* _GOAL OF THE EXERCISE_
Extract only the lines from the start of the entries below to the line with "Unique Name Generator", inclusive; omit every picture.

* _DATA_
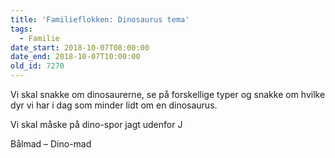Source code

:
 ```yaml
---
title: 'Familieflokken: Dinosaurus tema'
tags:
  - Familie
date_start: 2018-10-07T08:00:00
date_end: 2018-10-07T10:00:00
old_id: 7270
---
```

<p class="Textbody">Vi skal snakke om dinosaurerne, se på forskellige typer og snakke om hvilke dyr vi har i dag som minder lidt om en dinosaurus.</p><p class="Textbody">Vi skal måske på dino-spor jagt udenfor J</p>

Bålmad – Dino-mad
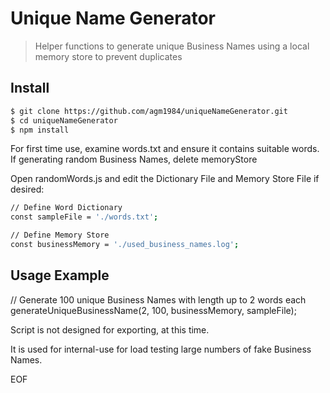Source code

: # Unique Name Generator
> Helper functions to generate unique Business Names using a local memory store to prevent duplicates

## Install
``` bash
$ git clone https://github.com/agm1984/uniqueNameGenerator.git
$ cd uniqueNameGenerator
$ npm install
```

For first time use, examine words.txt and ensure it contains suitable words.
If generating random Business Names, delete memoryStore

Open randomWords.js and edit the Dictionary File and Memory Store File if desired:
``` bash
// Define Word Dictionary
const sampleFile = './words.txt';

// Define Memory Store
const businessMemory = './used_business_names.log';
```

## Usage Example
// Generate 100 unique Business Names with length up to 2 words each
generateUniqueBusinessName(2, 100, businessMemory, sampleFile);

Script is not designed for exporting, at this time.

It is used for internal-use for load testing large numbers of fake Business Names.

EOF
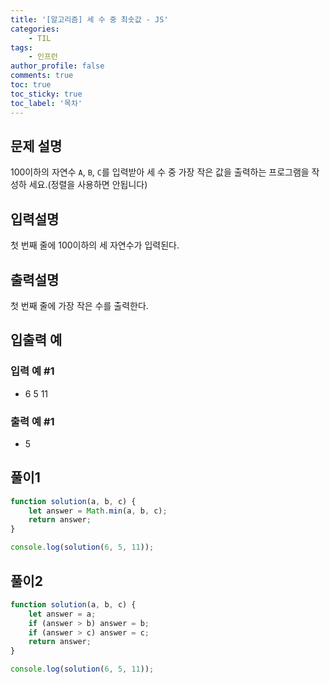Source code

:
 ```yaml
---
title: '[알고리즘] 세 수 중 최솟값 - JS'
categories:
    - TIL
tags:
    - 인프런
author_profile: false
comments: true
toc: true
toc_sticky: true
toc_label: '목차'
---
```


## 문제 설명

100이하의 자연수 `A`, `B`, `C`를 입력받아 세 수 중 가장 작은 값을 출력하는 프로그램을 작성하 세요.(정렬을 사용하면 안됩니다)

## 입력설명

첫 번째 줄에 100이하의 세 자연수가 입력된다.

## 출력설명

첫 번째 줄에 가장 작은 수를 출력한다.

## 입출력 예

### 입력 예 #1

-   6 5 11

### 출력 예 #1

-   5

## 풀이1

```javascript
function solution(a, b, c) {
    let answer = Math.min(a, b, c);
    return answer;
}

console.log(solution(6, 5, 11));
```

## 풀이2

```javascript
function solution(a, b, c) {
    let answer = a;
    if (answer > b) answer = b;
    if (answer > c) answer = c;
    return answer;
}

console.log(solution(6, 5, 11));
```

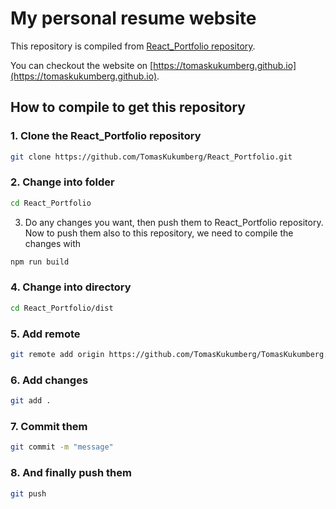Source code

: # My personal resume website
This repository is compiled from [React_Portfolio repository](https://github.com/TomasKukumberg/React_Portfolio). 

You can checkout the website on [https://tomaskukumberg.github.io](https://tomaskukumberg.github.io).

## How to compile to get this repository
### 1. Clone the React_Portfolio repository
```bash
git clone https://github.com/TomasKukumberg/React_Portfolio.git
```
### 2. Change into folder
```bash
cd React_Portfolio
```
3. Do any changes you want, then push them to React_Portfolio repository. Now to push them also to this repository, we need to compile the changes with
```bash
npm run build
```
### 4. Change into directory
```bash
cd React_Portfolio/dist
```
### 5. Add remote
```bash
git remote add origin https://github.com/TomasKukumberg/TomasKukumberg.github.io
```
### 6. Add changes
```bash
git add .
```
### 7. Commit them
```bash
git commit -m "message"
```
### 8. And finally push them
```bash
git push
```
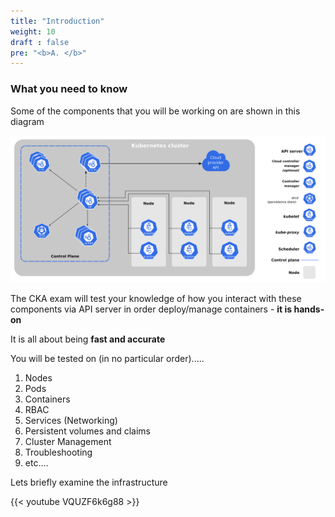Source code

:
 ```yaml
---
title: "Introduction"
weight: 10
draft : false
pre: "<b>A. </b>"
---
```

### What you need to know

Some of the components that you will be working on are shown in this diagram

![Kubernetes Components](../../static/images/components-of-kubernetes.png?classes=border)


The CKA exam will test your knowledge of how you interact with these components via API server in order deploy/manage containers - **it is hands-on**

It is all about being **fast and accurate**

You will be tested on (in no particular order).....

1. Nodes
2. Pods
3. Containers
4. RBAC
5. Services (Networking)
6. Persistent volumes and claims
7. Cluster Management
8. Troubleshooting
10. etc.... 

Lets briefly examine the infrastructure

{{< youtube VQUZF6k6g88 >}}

* _YOUR SOLUTION_
Source code

:
 ```yaml
---
title: 'Familieflokken: Dinosaurus tema'
tags:
  - Familie
date_start: 2018-10-07T08:00:00
date_end: 2018-10-07T10:00:00
old_id: 7270
---
```

<p class="Textbody">Vi skal snakke om dinosaurerne, se på forskellige typer og snakke om hvilke dyr vi har i dag som minder lidt om en dinosaurus.</p><p class="Textbody">Vi skal måske på dino-spor jagt udenfor J</p>

Bålmad – Dino-mad
Source code

: # Unique Name Generator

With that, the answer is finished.